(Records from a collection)
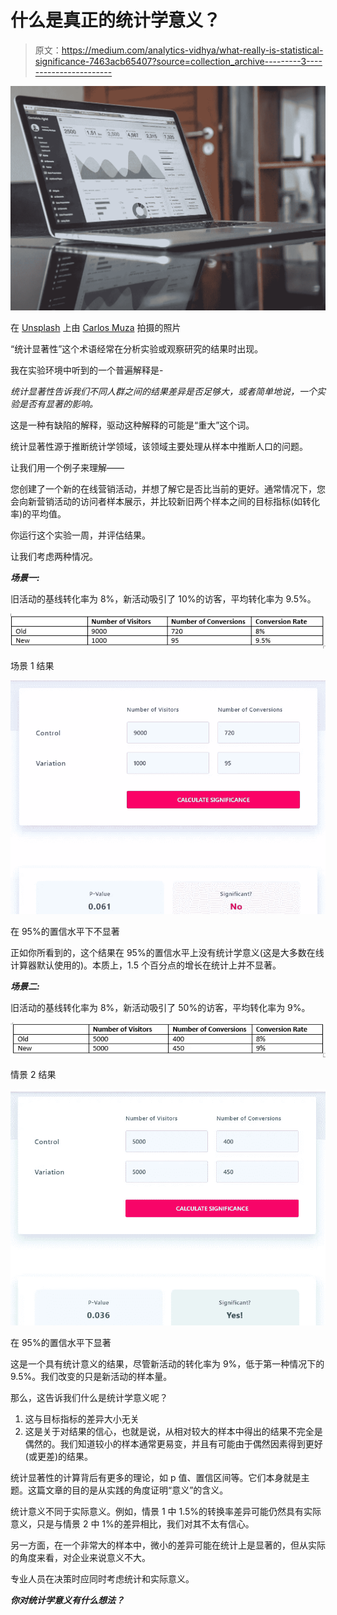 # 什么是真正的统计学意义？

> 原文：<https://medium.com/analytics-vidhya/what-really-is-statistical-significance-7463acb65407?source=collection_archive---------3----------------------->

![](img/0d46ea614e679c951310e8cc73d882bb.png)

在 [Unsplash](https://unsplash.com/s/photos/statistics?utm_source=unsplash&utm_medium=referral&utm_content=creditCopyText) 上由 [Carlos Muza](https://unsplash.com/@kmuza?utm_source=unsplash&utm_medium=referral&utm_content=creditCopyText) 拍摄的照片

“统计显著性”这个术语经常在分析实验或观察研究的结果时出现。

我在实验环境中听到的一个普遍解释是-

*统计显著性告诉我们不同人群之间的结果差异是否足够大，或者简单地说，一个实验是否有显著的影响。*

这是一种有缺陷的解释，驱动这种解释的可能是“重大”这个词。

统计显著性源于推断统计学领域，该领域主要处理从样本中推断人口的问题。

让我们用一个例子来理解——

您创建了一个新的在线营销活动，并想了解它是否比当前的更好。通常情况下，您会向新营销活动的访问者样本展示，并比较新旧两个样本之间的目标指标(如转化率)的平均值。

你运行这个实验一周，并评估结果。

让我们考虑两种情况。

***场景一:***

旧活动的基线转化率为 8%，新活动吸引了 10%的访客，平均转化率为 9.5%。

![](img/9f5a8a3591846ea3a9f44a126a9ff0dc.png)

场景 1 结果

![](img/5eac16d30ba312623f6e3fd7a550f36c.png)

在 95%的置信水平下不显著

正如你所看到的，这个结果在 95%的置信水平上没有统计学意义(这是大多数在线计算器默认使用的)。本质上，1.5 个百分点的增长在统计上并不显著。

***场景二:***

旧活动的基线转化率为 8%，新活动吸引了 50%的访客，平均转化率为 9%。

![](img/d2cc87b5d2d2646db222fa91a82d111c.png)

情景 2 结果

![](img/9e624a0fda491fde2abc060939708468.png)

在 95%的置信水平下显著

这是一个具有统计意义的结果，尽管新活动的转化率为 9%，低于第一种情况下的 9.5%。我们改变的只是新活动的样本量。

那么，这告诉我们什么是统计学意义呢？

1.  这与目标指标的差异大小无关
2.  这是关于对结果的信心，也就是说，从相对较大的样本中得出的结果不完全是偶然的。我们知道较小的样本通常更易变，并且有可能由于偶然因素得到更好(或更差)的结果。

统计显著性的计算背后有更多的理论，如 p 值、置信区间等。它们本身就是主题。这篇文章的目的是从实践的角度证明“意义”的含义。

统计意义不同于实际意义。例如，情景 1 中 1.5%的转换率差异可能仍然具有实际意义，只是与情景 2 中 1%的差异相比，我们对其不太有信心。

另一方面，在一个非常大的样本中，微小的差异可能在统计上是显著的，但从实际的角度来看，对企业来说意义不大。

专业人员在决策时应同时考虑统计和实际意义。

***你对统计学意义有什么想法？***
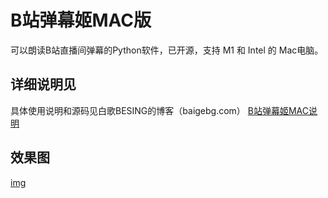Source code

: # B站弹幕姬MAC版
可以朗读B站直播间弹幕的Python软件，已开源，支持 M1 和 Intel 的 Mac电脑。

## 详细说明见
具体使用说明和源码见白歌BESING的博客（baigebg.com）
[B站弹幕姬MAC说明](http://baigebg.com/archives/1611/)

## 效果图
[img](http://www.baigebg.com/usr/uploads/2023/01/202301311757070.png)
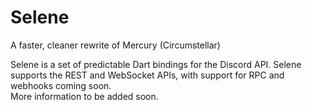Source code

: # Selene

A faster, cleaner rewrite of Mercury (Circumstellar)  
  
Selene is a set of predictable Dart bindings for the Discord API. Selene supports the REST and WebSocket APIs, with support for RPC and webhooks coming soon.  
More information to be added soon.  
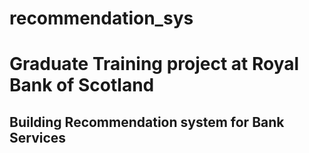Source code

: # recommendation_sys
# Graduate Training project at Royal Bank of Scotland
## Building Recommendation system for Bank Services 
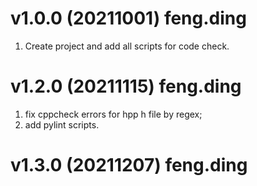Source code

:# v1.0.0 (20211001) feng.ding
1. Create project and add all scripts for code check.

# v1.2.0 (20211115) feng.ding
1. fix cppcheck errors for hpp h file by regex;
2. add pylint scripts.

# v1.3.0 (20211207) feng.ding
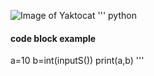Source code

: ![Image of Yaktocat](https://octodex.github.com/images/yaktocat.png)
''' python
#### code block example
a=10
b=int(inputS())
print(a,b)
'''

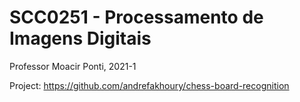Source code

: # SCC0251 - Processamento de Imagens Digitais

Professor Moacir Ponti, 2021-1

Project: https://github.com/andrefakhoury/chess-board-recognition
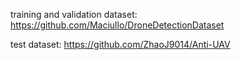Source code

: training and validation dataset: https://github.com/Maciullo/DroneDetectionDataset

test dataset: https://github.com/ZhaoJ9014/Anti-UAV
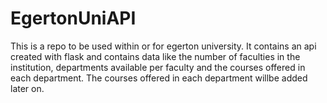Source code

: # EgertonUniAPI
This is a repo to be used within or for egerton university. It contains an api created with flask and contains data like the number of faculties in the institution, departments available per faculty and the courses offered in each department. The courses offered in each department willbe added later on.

TASK TO CARRY OUT ▸ From the line containing "Professor Moacir Ponti, 2021-1" down to the last line of the entries above, retype each line exactly as it stands, but skip the pictures.

RESPONSE AREA ▸
Professor Moacir Ponti, 2021-1

Project: https://github.com/andrefakhoury/chess-board-recognition
Source code

: training and validation dataset: https://github.com/Maciullo/DroneDetectionDataset

test dataset: https://github.com/ZhaoJ9014/Anti-UAV
Source code

: # EgertonUniAPI
This is a repo to be used within or for egerton university. It contains an api created with flask and contains data like the number of faculties in the institution, departments available per faculty and the courses offered in each department. The courses offered in each department willbe added later on.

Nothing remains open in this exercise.